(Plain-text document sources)
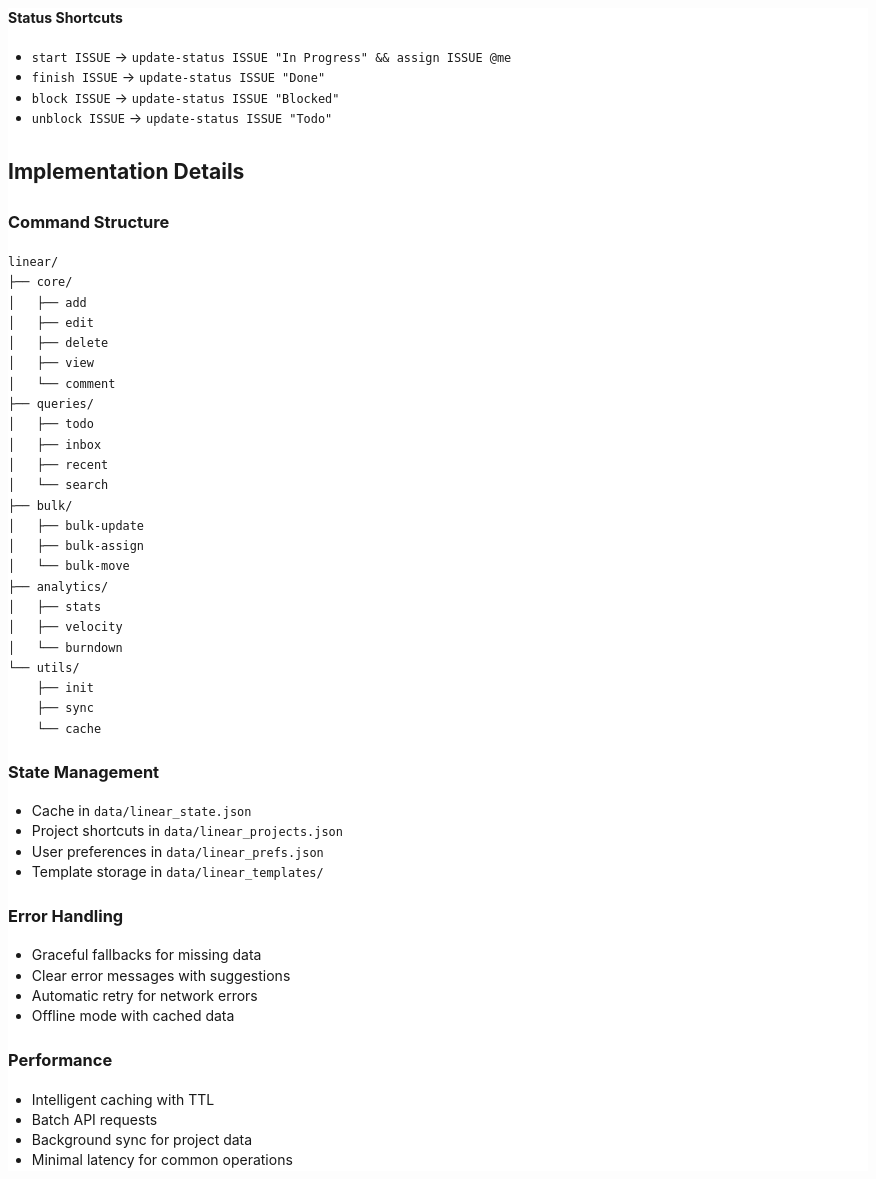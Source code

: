 #### Status Shortcuts
- `start ISSUE` → `update-status ISSUE "In Progress" && assign ISSUE @me`
- `finish ISSUE` → `update-status ISSUE "Done"`
- `block ISSUE` → `update-status ISSUE "Blocked"`
- `unblock ISSUE` → `update-status ISSUE "Todo"`

## Implementation Details

### Command Structure
```bash
linear/
├── core/
│   ├── add
│   ├── edit
│   ├── delete
│   ├── view
│   └── comment
├── queries/
│   ├── todo
│   ├── inbox
│   ├── recent
│   └── search
├── bulk/
│   ├── bulk-update
│   ├── bulk-assign
│   └── bulk-move
├── analytics/
│   ├── stats
│   ├── velocity
│   └── burndown
└── utils/
    ├── init
    ├── sync
    └── cache
```

### State Management
- Cache in `data/linear_state.json`
- Project shortcuts in `data/linear_projects.json`
- User preferences in `data/linear_prefs.json`
- Template storage in `data/linear_templates/`

### Error Handling
- Graceful fallbacks for missing data
- Clear error messages with suggestions
- Automatic retry for network errors
- Offline mode with cached data

### Performance
- Intelligent caching with TTL
- Batch API requests
- Background sync for project data
- Minimal latency for common operations
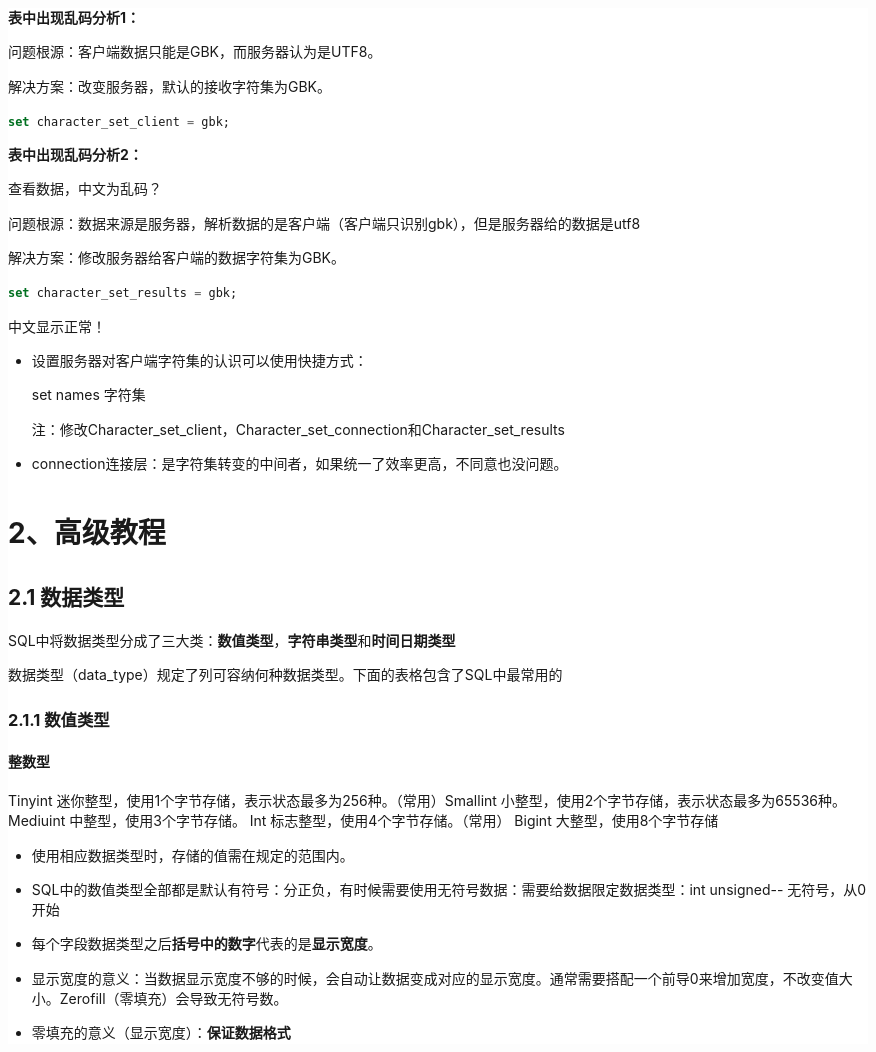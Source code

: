 **表中出现乱码分析1：**

问题根源：客户端数据只能是GBK，而服务器认为是UTF8。

解决方案：改变服务器，默认的接收字符集为GBK。

```sql
set character_set_client = gbk;
```

**表中出现乱码分析2：**

查看数据，中文为乱码？

问题根源：数据来源是服务器，解析数据的是客户端（客户端只识别gbk），但是服务器给的数据是utf8

解决方案：修改服务器给客户端的数据字符集为GBK。

```sql
set character_set_results = gbk;
```

中文显示正常！

- 设置服务器对客户端字符集的认识可以使用快捷方式：

  set names 字符集

   注：修改Character_set_client，Character_set_connection和Character_set_results

- connection连接层：是字符集转变的中间者，如果统一了效率更高，不同意也没问题。


# 2、高级教程

## 2.1 数据类型

SQL中将数据类型分成了三大类：**数值类型**，**字符串类型**和**时间日期类型**

数据类型（data_type）规定了列可容纳何种数据类型。下面的表格包含了SQL中最常用的

### 2.1.1 数值类型

#### 整数型

Tinyint 迷你整型，使用1个字节存储，表示状态最多为256种。（常用）Smallint 小整型，使用2个字节存储，表示状态最多为65536种。
Mediuint 中整型，使用3个字节存储。
Int 标志整型，使用4个字节存储。（常用）
Bigint 大整型，使用8个字节存储

- 使用相应数据类型时，存储的值需在规定的范围内。

- SQL中的数值类型全部都是默认有符号：分正负，有时候需要使用无符号数据：需要给数据限定数据类型：int unsigned-- 无符号，从0开始

- 每个字段数据类型之后**括号中的数字**代表的是**显示宽度**。

- 显示宽度的意义：当数据显示宽度不够的时候，会自动让数据变成对应的显示宽度。通常需要搭配一个前导0来增加宽度，不改变值大小。Zerofill（零填充）会导致无符号数。

- 零填充的意义（显示宽度）：**保证数据格式**
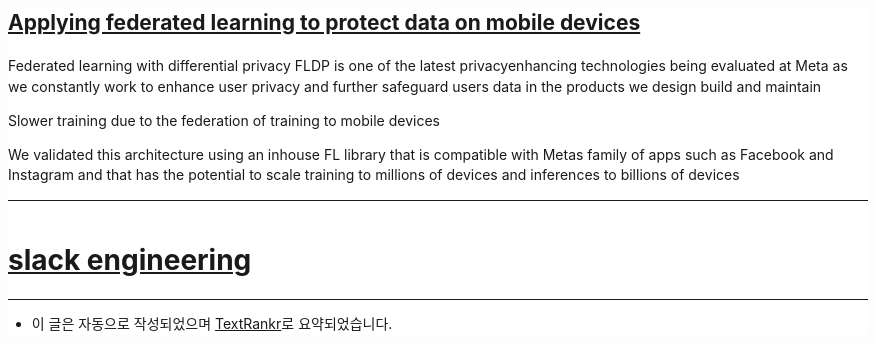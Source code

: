 ## [Applying federated learning to protect data on mobile devices](https://engineering.fb.com/2022/06/14/production-engineering/federated-learning-differential-privacy/)

 Federated learning with differential privacy FLDP is one of the latest privacyenhancing technologies being evaluated at Meta as we constantly work to enhance user privacy and further safeguard users data in the products we design build and maintain

 Slower training due to the federation of training to mobile devices

 We validated this architecture using an inhouse FL library that is compatible with Metas family of apps such as Facebook and Instagram and that has the potential to scale training to millions of devices and inferences to billions of devices

---
# [slack engineering](https://slack.engineering/feed/)

---
* 이 글은 자동으로 작성되었으며 [TextRankr](https://github.com/theeluwin/textrankr)로 요약되었습니다.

What you need to do:
When you reach the line with "### State Management" in the records above, start writing out lines exactly, and stop once the line with "- Background sync for project data" has been written; include nothing else.

Output for this exercise:
### State Management
- Cache in `data/linear_state.json`
- Project shortcuts in `data/linear_projects.json`
- User preferences in `data/linear_prefs.json`
- Template storage in `data/linear_templates/`

### Error Handling
- Graceful fallbacks for missing data
- Clear error messages with suggestions
- Automatic retry for network errors
- Offline mode with cached data

### Performance
- Intelligent caching with TTL
- Batch API requests
- Background sync for project data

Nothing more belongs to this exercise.